# Exercise
Below are some records; copy each line in them that contains "bundle".

# Information shown
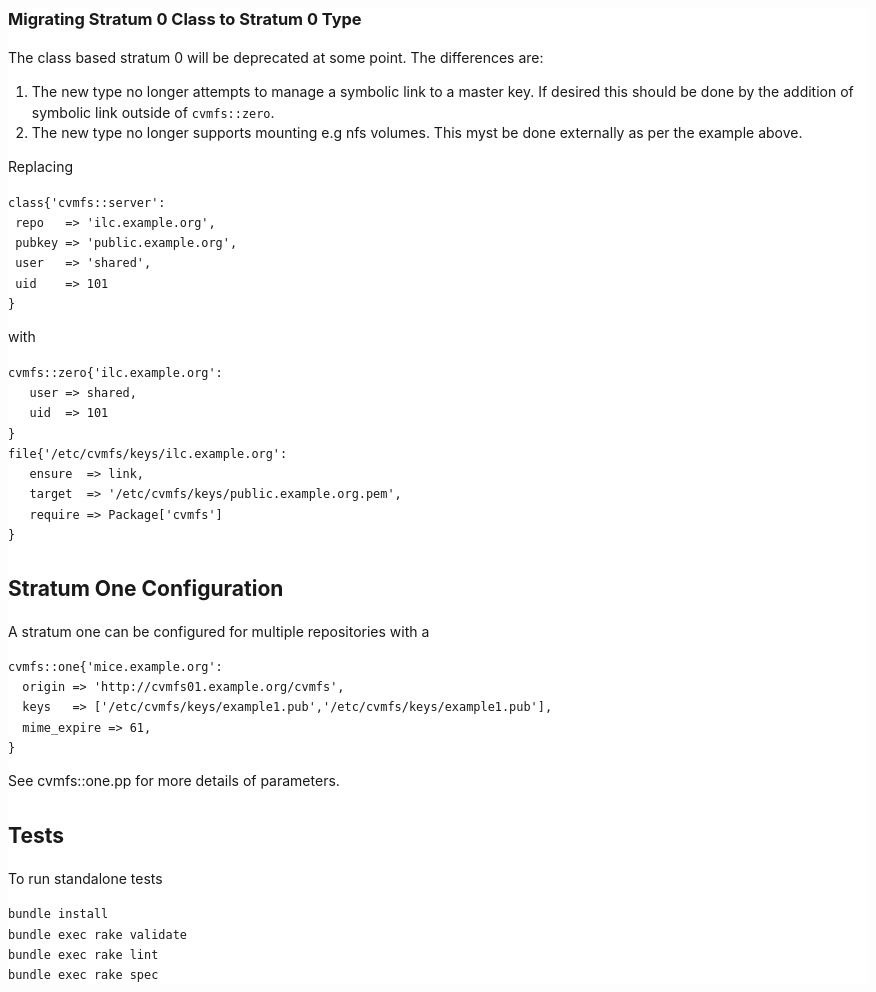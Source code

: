 ### Migrating Stratum 0 Class to Stratum 0 Type
The class based stratum 0 will be deprecated at some point. The differences are:

1. The new type no longer attempts to manage a symbolic link to a master key.
  If desired this should be done by the  addition of symbolic link outside of `cvmfs::zero`.
2. The new type no longer supports mounting e.g nfs volumes. This myst be done
  externally as per the example above.


Replacing 

```puppet
class{'cvmfs::server':
 repo   => 'ilc.example.org',
 pubkey => 'public.example.org',
 user   => 'shared',
 uid    => 101
}
```

with 

```puppet
cvmfs::zero{'ilc.example.org':
   user => shared,
   uid  => 101
}
file{'/etc/cvmfs/keys/ilc.example.org':
   ensure  => link,
   target  => '/etc/cvmfs/keys/public.example.org.pem',
   require => Package['cvmfs']
}
```

Stratum One Configuration
------------------------
A stratum one can be configured for multiple repositories with
a 
```puppet
cvmfs::one{'mice.example.org':
  origin => 'http://cvmfs01.example.org/cvmfs',
  keys   => ['/etc/cvmfs/keys/example1.pub','/etc/cvmfs/keys/example1.pub'],
  mime_expire => 61,
}
```

See cvmfs::one.pp for more details of parameters.

## Tests
To run standalone tests

```bash
bundle install
bundle exec rake validate
bundle exec rake lint
bundle exec rake spec
```

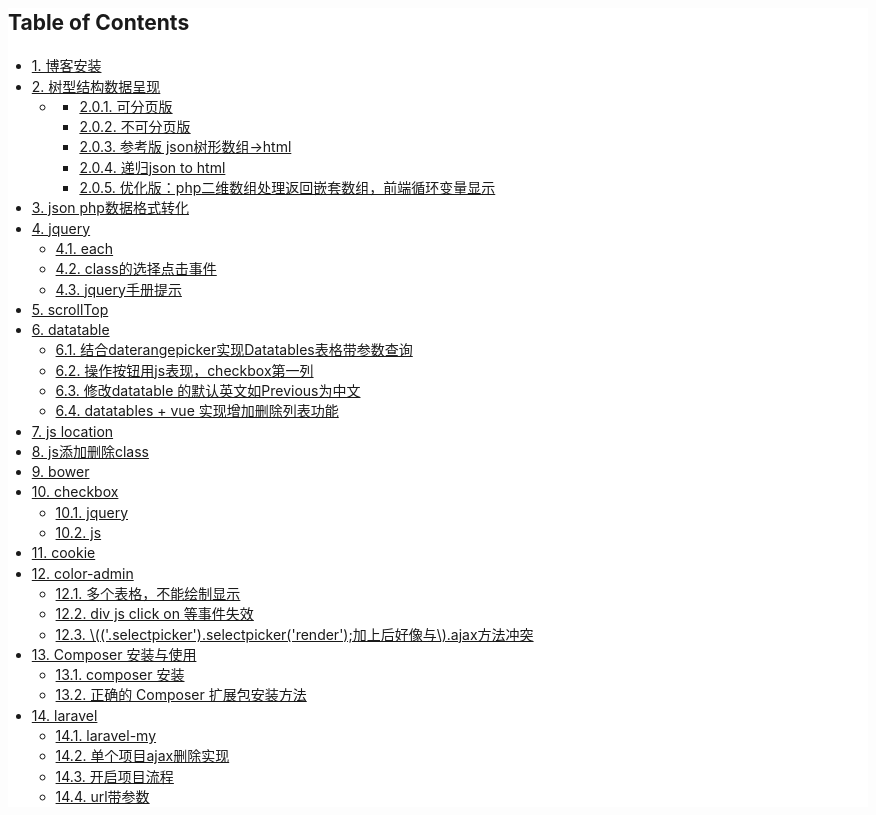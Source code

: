 <div id="table-of-contents">
<h2>Table of Contents</h2>
<div id="text-table-of-contents">
<ul>
<li><a href="#sec-1">1. 博客安装</a></li>
<li><a href="#sec-2">2. 树型结构数据呈现</a>
<ul>
<li>
<ul>
<li><a href="#sec-2-0-1">2.0.1. 可分页版</a></li>
<li><a href="#sec-2-0-2">2.0.2. 不可分页版</a></li>
<li><a href="#sec-2-0-3">2.0.3. 参考版 json树形数组-&gt;html</a></li>
<li><a href="#sec-2-0-4">2.0.4. 递归json to html</a></li>
<li><a href="#sec-2-0-5">2.0.5. 优化版：php二维数组处理返回嵌套数组，前端循环变量显示</a></li>
</ul>
</li>
</ul>
</li>
<li><a href="#sec-3">3. json php数据格式转化</a></li>
<li><a href="#sec-4">4. jquery</a>
<ul>
<li><a href="#sec-4-1">4.1. each</a></li>
<li><a href="#sec-4-2">4.2. class的选择点击事件</a></li>
<li><a href="#sec-4-3">4.3. jquery手册提示</a></li>
</ul>
</li>
<li><a href="#sec-5">5. scrollTop</a></li>
<li><a href="#sec-6">6. datatable</a>
<ul>
<li><a href="#sec-6-1">6.1. 结合daterangepicker实现Datatables表格带参数查询</a></li>
<li><a href="#sec-6-2">6.2. 操作按钮用js表现，checkbox第一列</a></li>
<li><a href="#sec-6-3">6.3. 修改datatable 的默认英文如Previous为中文</a></li>
<li><a href="#sec-6-4">6.4. datatables + vue 实现增加删除列表功能</a></li>
</ul>
</li>
<li><a href="#sec-7">7. js location</a></li>
<li><a href="#sec-8">8. js添加删除class</a></li>
<li><a href="#sec-9">9. bower</a></li>
<li><a href="#sec-10">10. checkbox</a>
<ul>
<li><a href="#sec-10-1">10.1. jquery</a></li>
<li><a href="#sec-10-2">10.2. js</a></li>
</ul>
</li>
<li><a href="#sec-11">11. cookie</a></li>
<li><a href="#sec-12">12. color-admin</a>
<ul>
<li><a href="#sec-12-1">12.1. 多个表格，不能绘制显示</a></li>
<li><a href="#sec-12-2">12.2. div js click on 等事件失效</a></li>
<li><a href="#sec-12-3">12.3. \(('.selectpicker').selectpicker('render');加上后好像与\).ajax方法冲突</a></li>
</ul>
</li>
<li><a href="#sec-13">13. Composer 安装与使用</a>
<ul>
<li><a href="#sec-13-1">13.1. composer 安装</a></li>
<li><a href="#sec-13-2">13.2. 正确的 Composer 扩展包安装方法</a></li>
</ul>
</li>
<li><a href="#sec-14">14. laravel</a>
<ul>
<li><a href="#sec-14-1">14.1. laravel-my</a></li>
<li><a href="#sec-14-2">14.2. 单个项目ajax删除实现</a></li>
<li><a href="#sec-14-3">14.3. 开启项目流程</a></li>
<li><a href="#sec-14-4">14.4. url带参数</a></li>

# The answer
bundle install
bundle exec rake validate
bundle exec rake lint
bundle exec rake spec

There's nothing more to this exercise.